[[ Provided records, beginning ]]

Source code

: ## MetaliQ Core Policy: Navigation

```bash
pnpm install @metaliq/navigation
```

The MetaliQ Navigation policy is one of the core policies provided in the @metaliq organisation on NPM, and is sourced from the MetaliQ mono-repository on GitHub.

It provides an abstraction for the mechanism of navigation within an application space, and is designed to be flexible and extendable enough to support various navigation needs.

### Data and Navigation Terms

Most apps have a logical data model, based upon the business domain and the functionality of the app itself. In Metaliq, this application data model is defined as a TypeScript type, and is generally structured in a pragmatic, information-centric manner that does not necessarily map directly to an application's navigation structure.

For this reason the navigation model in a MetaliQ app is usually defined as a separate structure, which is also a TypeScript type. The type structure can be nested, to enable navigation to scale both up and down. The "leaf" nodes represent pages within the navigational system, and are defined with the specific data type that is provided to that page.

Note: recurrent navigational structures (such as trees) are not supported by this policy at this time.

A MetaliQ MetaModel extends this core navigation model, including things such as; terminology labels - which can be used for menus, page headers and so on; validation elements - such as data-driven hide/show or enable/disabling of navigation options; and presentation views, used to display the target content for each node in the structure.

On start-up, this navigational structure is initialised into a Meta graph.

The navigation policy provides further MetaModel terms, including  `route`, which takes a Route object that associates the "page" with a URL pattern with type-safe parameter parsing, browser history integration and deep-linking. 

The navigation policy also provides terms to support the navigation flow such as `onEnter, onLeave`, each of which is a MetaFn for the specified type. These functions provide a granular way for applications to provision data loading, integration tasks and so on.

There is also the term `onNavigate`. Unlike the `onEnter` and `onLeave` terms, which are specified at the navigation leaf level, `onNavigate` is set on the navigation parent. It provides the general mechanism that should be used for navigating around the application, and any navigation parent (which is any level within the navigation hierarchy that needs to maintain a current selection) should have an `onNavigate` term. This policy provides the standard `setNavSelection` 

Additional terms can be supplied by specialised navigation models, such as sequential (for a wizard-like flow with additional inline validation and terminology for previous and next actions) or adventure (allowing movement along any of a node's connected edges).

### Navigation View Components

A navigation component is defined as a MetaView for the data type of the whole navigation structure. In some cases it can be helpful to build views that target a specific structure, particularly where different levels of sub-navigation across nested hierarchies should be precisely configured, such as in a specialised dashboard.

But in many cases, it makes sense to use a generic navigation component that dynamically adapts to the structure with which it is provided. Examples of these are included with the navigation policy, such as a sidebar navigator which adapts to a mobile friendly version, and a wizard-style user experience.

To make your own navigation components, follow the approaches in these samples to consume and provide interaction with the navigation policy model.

[[ Provided records, end ]]

### Assignment
For this exercise, output exactly the lines above from the line with "A MetaliQ MetaModel" to the line with "A navigation component", counting both, and leave out the rest.

### Written solution
A MetaliQ MetaModel extends this core navigation model, including things such as; terminology labels - which can be used for menus, page headers and so on; validation elements - such as data-driven hide/show or enable/disabling of navigation options; and presentation views, used to display the target content for each node in the structure.

On start-up, this navigational structure is initialised into a Meta graph.

The navigation policy provides further MetaModel terms, including  `route`, which takes a Route object that associates the "page" with a URL pattern with type-safe parameter parsing, browser history integration and deep-linking. 

The navigation policy also provides terms to support the navigation flow such as `onEnter, onLeave`, each of which is a MetaFn for the specified type. These functions provide a granular way for applications to provision data loading, integration tasks and so on.

There is also the term `onNavigate`. Unlike the `onEnter` and `onLeave` terms, which are specified at the navigation leaf level, `onNavigate` is set on the navigation parent. It provides the general mechanism that should be used for navigating around the application, and any navigation parent (which is any level within the navigation hierarchy that needs to maintain a current selection) should have an `onNavigate` term. This policy provides the standard `setNavSelection` 

Additional terms can be supplied by specialised navigation models, such as sequential (for a wizard-like flow with additional inline validation and terminology for previous and next actions) or adventure (allowing movement along any of a node's connected edges).

### Navigation View Components

A navigation component is defined as a MetaView for the data type of the whole navigation structure. In some cases it can be helpful to build views that target a specific structure, particularly where different levels of sub-navigation across nested hierarchies should be precisely configured, such as in a specialised dashboard.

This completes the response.